■ Directions for this task
All of the records below are to be output exactly; no image belongs in the result.

■ Given information
==================================================
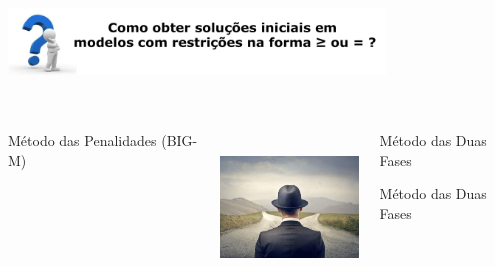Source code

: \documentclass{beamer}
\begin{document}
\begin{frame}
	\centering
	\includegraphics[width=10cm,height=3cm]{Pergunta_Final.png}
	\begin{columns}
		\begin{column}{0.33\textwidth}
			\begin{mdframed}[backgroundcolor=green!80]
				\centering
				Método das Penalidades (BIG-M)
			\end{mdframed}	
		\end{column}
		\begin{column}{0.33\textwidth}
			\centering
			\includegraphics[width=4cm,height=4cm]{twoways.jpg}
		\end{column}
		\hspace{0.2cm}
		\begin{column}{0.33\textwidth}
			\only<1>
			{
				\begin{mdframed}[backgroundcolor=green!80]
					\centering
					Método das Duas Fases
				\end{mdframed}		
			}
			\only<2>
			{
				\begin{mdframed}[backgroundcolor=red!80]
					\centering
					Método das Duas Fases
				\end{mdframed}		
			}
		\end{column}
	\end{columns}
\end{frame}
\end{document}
==================================================
■ Output below
Source code

: \documentclass{beamer}
\begin{document}
\begin{frame}
	\centering
	\includegraphics[width=10cm,height=3cm]{Pergunta_Final.png}
	\begin{columns}
		\begin{column}{0.33\textwidth}
			\begin{mdframed}[backgroundcolor=green!80]
				\centering
				Método das Penalidades (BIG-M)
			\end{mdframed}	
		\end{column}
		\begin{column}{0.33\textwidth}
			\centering
			\includegraphics[width=4cm,height=4cm]{twoways.jpg}
		\end{column}
		\hspace{0.2cm}
		\begin{column}{0.33\textwidth}
			\only<1>
			{
				\begin{mdframed}[backgroundcolor=green!80]
					\centering
					Método das Duas Fases
				\end{mdframed}		
			}
			\only<2>
			{
				\begin{mdframed}[backgroundcolor=red!80]
					\centering
					Método das Duas Fases
				\end{mdframed}		
			}
		\end{column}
	\end{columns}
\end{frame}
\end{document}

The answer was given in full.